As a software attorney, I think there are a few practical things to think about when using an offshore software developer/outsourcing software development, and negotiating the software development agreement. As you know, this has become commonplace, even for smaller Software, SAAS and IT services companies. Here are a few thoughts, from a software attorney.
- Ownership Rights. While I am sure you saw this issue coming, make sure you document it very clearly, and address ‘work for hire’ copyright, pre-existing code, open source licensing, patent issues, etc. There is a lot to think about so dig in and get it right.
- Termination Rights. Think about it, you know that this relationship will not go on forever, so the termination rights in the contract will be exercised (relatively soon). I would spend a fair amount of time with your software lawyer detailing what happens upon termination and how your property is returned to you (hardware, software, etc). Also, I suggest you should be able to terminate (without cause) on much shorter notice than the service provider, so think about that practical issue too.
- Gap between Expectations and the Contract/SOW. While this is not purely a legal issue, in a way it is the most important issue. One of the main purposes of a contract is to communicate and outline which party is responsible for what and when. Take ownership of these important details, and don’t delegate this to your attorney.

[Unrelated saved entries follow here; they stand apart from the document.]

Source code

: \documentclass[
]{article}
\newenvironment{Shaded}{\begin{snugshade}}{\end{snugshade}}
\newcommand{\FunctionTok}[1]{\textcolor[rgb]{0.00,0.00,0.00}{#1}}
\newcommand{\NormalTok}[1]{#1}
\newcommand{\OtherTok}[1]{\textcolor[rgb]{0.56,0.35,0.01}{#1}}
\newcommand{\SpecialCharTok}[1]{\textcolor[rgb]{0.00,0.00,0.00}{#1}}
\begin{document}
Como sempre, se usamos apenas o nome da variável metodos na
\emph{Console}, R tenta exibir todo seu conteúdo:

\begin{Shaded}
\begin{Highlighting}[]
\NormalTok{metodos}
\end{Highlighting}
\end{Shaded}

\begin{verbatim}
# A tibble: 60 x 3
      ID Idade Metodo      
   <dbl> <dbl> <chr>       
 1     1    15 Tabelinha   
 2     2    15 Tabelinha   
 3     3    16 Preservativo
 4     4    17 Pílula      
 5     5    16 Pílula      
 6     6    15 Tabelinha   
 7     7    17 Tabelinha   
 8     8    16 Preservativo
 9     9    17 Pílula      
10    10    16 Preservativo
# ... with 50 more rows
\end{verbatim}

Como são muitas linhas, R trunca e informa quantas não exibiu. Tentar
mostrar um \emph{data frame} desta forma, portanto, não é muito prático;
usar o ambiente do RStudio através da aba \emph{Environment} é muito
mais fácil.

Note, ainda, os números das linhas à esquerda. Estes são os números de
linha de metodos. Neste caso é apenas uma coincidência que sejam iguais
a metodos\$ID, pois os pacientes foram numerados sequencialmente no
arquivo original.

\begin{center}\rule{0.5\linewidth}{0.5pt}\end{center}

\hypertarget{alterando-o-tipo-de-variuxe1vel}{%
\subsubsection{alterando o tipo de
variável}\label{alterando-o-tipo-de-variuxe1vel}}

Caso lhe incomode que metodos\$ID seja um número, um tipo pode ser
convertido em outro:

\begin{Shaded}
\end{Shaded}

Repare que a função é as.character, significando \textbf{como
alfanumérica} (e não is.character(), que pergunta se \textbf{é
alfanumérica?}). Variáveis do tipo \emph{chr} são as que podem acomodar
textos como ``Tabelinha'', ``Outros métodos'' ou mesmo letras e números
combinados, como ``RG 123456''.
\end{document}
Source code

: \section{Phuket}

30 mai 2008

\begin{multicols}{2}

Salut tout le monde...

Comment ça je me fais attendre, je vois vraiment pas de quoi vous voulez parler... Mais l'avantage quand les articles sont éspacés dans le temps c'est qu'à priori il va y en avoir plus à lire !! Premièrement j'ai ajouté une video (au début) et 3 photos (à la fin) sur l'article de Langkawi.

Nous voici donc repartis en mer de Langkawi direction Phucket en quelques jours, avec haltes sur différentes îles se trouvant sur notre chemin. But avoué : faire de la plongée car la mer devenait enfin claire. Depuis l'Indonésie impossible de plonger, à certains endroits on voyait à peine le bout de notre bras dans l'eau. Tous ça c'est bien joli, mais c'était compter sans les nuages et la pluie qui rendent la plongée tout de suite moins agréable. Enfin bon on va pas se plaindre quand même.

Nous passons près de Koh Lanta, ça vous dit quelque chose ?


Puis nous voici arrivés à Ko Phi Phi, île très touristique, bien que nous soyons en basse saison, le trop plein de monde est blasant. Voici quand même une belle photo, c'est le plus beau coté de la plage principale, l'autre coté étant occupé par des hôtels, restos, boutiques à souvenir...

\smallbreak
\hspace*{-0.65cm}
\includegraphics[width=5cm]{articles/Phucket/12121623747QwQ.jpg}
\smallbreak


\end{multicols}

I think the contract should be 100% consistent with reality and what the parties expect to happen along the way; while this may not be easy, it is worth striving for.
- Where is my Source Code? I always recommend that you keep control of your source code and know were it is at all times (your server, their server, in the cloud, etc). You don’t want to rely on a contract to get your code back. The thought should be that if there is a dispute you can get control of all your intangible assets, without the service provider having to do anything (think about that!).
- Which Law Governs? This is a complex issue, but the importance of it should not be overlooked. Think through which law will govern the transaction and where disputes will be resolved (arbitration may a good option too). Also, if you are contracting with a developer offshore, get an in-country attorney to look at the IP and local law issues, as irrespective of the contract, local law will be important in figuring out who owns what (if there is a dispute). There are lots of reasonably priced in-country attorneys you can find on the web. I recently found and used one in Europe for a client, and it worked out well.
Any company outsourcing part of its software development should consider these issues when offshoring, and drafting the software development agreement.
Disclaimer: This is for educational and information purposes only, and does not constitute legal advice. Contact an attorney before taking any action based on this.